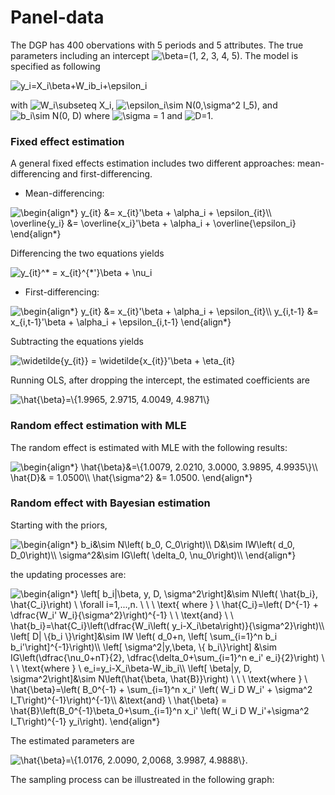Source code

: # Panel-data

The DGP has 400 obervations with 5 periods and 5 attributes. The true parameters including an intercept <img src=
"https://render.githubusercontent.com/render/math?math=%5Cdisplaystyle+%5Cbeta%3D%281%2C+2%2C+3%2C+4%2C+5%29" 
alt="\beta=(1, 2, 3, 4, 5)">. The model is specified as following

<img src=
"https://render.githubusercontent.com/render/math?math=%5Cdisplaystyle+y_i%3DX_i%5Cbeta%2BW_ib_i%2B%5Cepsilon_i" 
alt="y_i=X_i\beta+W_ib_i+\epsilon_i">

with <img src=
"https://render.githubusercontent.com/render/math?math=%5Cdisplaystyle+W_i%5Csubseteq+X_i" 
alt="W_i\subseteq X_i">, <img src=
"https://render.githubusercontent.com/render/math?math=%5Cdisplaystyle+%5Cepsilon_i%5Csim+N%280%2C%5Csigma%5E2+I_5%29" 
alt="\epsilon_i\sim N(0,\sigma^2 I_5)">, and <img src=
"https://render.githubusercontent.com/render/math?math=%5Cdisplaystyle+b_i%5Csim+N%280%2C+D%29" 
alt="b_i\sim N(0, D)"> where <img src=
"https://render.githubusercontent.com/render/math?math=%5Cdisplaystyle+%5Csigma+%3D+1" 
alt="\sigma = 1"> and <img src=
"https://render.githubusercontent.com/render/math?math=%5Cdisplaystyle+D%3D1" 
alt="D=1">.

### Fixed effect estimation

A general fixed effects estimation includes two different approaches: mean-differencing and first-differencing.

- Mean-differencing:

<img src=
"https://render.githubusercontent.com/render/math?math=%5Cdisplaystyle+%5Cbegin%7Balign%2A%7D%0Ay_%7Bit%7D+%26%3D+x_%7Bit%7D%27%5Cbeta+%2B+%5Calpha_i+%2B+%5Cepsilon_%7Bit%7D%5C%5C%0A%5Coverline%7By_i%7D+%26%3D+%5Coverline%7Bx_i%7D%27%5Cbeta+%2B+%5Calpha_i+%2B+%5Coverline%7B%5Cepsilon_i%7D%0A%5Cend%7Balign%2A%7D" 
alt="\begin{align*}
y_{it} &= x_{it}'\beta + \alpha_i + \epsilon_{it}\\
\overline{y_i} &= \overline{x_i}'\beta + \alpha_i + \overline{\epsilon_i}
\end{align*}">

Differencing the two equations yields

<img src=
"https://render.githubusercontent.com/render/math?math=%5Cdisplaystyle+y_%7Bit%7D%5E%2A+%3D+x_%7Bit%7D%5E%7B%2A%27%7D%5Cbeta+%2B+%5Cnu_i" 
alt="y_{it}^* = x_{it}^{*'}\beta + \nu_i">

- First-differencing:

<img src=
"https://render.githubusercontent.com/render/math?math=%5Cdisplaystyle+%5Cbegin%7Balign%2A%7D%0Ay_%7Bit%7D+%26%3D+x_%7Bit%7D%27%5Cbeta+%2B+%5Calpha_i+%2B+%5Cepsilon_%7Bit%7D%5C%5C%0Ay_%7Bi%2Ct-1%7D+%26%3D+x_%7Bi%2Ct-1%7D%27%5Cbeta+%2B+%5Calpha_i+%2B+%5Cepsilon_%7Bi%2Ct-1%7D%0A%5Cend%7Balign%2A%7D" 
alt="\begin{align*}
y_{it} &= x_{it}'\beta + \alpha_i + \epsilon_{it}\\
y_{i,t-1} &= x_{i,t-1}'\beta + \alpha_i + \epsilon_{i,t-1}
\end{align*}">

Subtracting the equations yields

<img src=
"https://render.githubusercontent.com/render/math?math=%5Cdisplaystyle+%5Cwidetilde%7By_%7Bit%7D%7D+%3D+%5Cwidetilde%7Bx_%7Bit%7D%7D%27%5Cbeta+%2B+%5Ceta_%7Bit%7D" 
alt="\widetilde{y_{it}} = \widetilde{x_{it}}'\beta + \eta_{it}">

Running OLS, after dropping the intercept, the estimated coefficients are

<img src=
"https://render.githubusercontent.com/render/math?math=%5Cdisplaystyle+%5Chat%7B%5Cbeta%7D%3D%5C%7B1.9965%2C+2.9715%2C+4.0049%2C+4.9871%5C%7D" 
alt="\hat{\beta}=\{1.9965, 2.9715, 4.0049, 4.9871\}">

### Random effect estimation with MLE

The random effect is estimated with MLE with the following results:

<img src=
"https://render.githubusercontent.com/render/math?math=%5Cdisplaystyle+%5Cbegin%7Balign%2A%7D%0A%5Chat%7B%5Cbeta%7D%26%3D%5C%7B1.0079%2C+2.0210%2C+3.0000%2C+3.9895%2C+4.9935%5C%7D%5C%5C%0A%5Chat%7BD%7D%26+%3D+1.0500%5C%5C%0A%5Chat%7B%5Csigma%5E2%7D+%26%3D+1.0500.%0A%5Cend%7Balign%2A%7D" 
alt="\begin{align*}
\hat{\beta}&=\{1.0079, 2.0210, 3.0000, 3.9895, 4.9935\}\\
\hat{D}& = 1.0500\\
\hat{\sigma^2} &= 1.0500.
\end{align*}">

### Random effect with Bayesian estimation

Starting with the priors,

<img src=
"https://render.githubusercontent.com/render/math?math=%5Cdisplaystyle+%5Cbegin%7Balign%2A%7D%0Ab_i%26%5Csim+N%5Cleft%28+b_0%2C+C_0%5Cright%29%5C%5C%0AD%26%5Csim+IW%5Cleft%28+d_0%2C+D_0%5Cright%29%5C%5C%0A%5Csigma%5E2%26%5Csim+IG%5Cleft%28+%5Cdelta_0%2C+%5Cnu_0%5Cright%29%5C%5C%0A%5Cend%7Balign%2A%7D" 
alt="\begin{align*}
b_i&\sim N\left( b_0, C_0\right)\\
D&\sim IW\left( d_0, D_0\right)\\
\sigma^2&\sim IG\left( \delta_0, \nu_0\right)\\
\end{align*}">

the updating processes are:

<img src=
"https://render.githubusercontent.com/render/math?math=%5Cdisplaystyle+%5Cbegin%7Balign%2A%7D%0A%5Cleft%5B+b_i%7C%5Cbeta%2C+y%2C+D%2C+%5Csigma%5E2%5Cright%5D%26%5Csim+N%5Cleft%28+%5Chat%7Bb_i%7D%2C+%5Chat%7BC_i%7D%5Cright%29+%5C+%5Cforall+i%3D1%2C...%2Cn.+%5C+%5C+%5C+%5Ctext%7B+where+%7D+%5C+%5Chat%7BC_i%7D%3D%5Cleft%28+D%5E%7B-1%7D+%2B+%5Cdfrac%7BW_i%27+W_i%7D%7B%5Csigma%5E2%7D%5Cright%29%5E%7B-1%7D+%5C+%5C+%5Ctext%7Band%7D+%5C+%5C+%5Chat%7Bb_i%7D%3D%5Chat%7BC_i%7D%5Cleft%28%5Cdfrac%7BW_i%5Cleft%28+y_i-X_i%5Cbeta%5Cright%29%7D%7B%5Csigma%5E2%7D%5Cright%29%5C%5C%0A%5Cleft%5B+D%7C+%5C%7Bb_i+%5C%7D%5Cright%5D%26%5Csim+IW+%5Cleft%28+d_0%2Bn%2C+%5Cleft%5B+%5Csum_%7Bi%3D1%7D%5En+b_i+b_i%27%5Cright%5D%5E%7B-1%7D%5Cright%29%5C%5C%0A%5Cleft%5B+%5Csigma%5E2%7Cy%2C%5Cbeta%2C+%5C%7B+b_i%5C%7D%5Cright%5D+%26%5Csim+IG%5Cleft%28%5Cdfrac%7B%5Cnu_0%2BnT%7D%7B2%7D%2C+%5Cdfrac%7B%5Cdelta_0%2B%5Csum_%7Bi%3D1%7D%5En+e_i%27+e_i%7D%7B2%7D%5Cright%29+%5C+%5C+%5C+%5Ctext%7Bwhere+%7D+%5C+e_i%3Dy_i-X_i%5Cbeta-W_ib_i%5C%5C%0A%5Cleft%5B+%5Cbeta%7Cy%2C+D%2C+%5Csigma%5E2%5Cright%5D%26%5Csim+N%5Cleft%28%5Chat%7B%5Cbeta%2C+%5Chat%7BB%7D%7D%5Cright%29+%5C+%5C+%5C+%5Ctext%7Bwhere+%7D+%5C+%5Chat%7B%5Cbeta%7D%3D%5Cleft%28+B_0%5E%7B-1%7D+%2B+%5Csum_%7Bi%3D1%7D%5En+x_i%27+%5Cleft%28+W_i+D++W_i%27+%2B+%5Csigma%5E2+I_T%5Cright%29%5E%7B-1%7D%5Cright%29%5E%7B-1%7D%5C%5C%0A%26%5Ctext%7Band%7D+%5C+%5Chat%7B%5Cbeta%7D+%3D+%5Chat%7BB%7D%5Cleft%28B_0%5E%7B-1%7D%5Cbeta_0%2B%5Csum_%7Bi%3D1%7D%5En+x_i%27+%5Cleft%28+W_i+D+W_i%27%2B%5Csigma%5E2+I_T%5Cright%29%5E%7B-1%7D+y_i%5Cright%29.%0A%5Cend%7Balign%2A%7D" 
alt="\begin{align*}
\left[ b_i|\beta, y, D, \sigma^2\right]&\sim N\left( \hat{b_i}, \hat{C_i}\right) \ \forall i=1,...,n. \ \ \ \text{ where } \ \hat{C_i}=\left( D^{-1} + \dfrac{W_i' W_i}{\sigma^2}\right)^{-1} \ \ \text{and} \ \ \hat{b_i}=\hat{C_i}\left(\dfrac{W_i\left( y_i-X_i\beta\right)}{\sigma^2}\right)\\
\left[ D| \{b_i \}\right]&\sim IW \left( d_0+n, \left[ \sum_{i=1}^n b_i b_i'\right]^{-1}\right)\\
\left[ \sigma^2|y,\beta, \{ b_i\}\right] &\sim IG\left(\dfrac{\nu_0+nT}{2}, \dfrac{\delta_0+\sum_{i=1}^n e_i' e_i}{2}\right) \ \ \ \text{where } \ e_i=y_i-X_i\beta-W_ib_i\\
\left[ \beta|y, D, \sigma^2\right]&\sim N\left(\hat{\beta, \hat{B}}\right) \ \ \ \text{where } \ \hat{\beta}=\left( B_0^{-1} + \sum_{i=1}^n x_i' \left( W_i D  W_i' + \sigma^2 I_T\right)^{-1}\right)^{-1}\\
&\text{and} \ \hat{\beta} = \hat{B}\left(B_0^{-1}\beta_0+\sum_{i=1}^n x_i' \left( W_i D W_i'+\sigma^2 I_T\right)^{-1} y_i\right).
\end{align*}">

The estimated parameters are

<img src=
"https://render.githubusercontent.com/render/math?math=%5Cdisplaystyle+%5Chat%7B%5Cbeta%7D%3D%5C%7B1.0176%2C+2.0090%2C+2%2C0068%2C+3.9987%2C+4.9888%5C%7D" 
alt="\hat{\beta}=\{1.0176, 2.0090, 2,0068, 3.9987, 4.9888\}">.

The sampling process can be illustreated in the following graph:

######

ASSIGNED TASK: Check each line of the material for the word "following". Copy the ones that have it.

SOLUTION FOR THIS PROBLEM:
alt="\beta=(1, 2, 3, 4, 5)">. The model is specified as following
The random effect is estimated with MLE with the following results:
The sampling process can be illustreated in the following graph:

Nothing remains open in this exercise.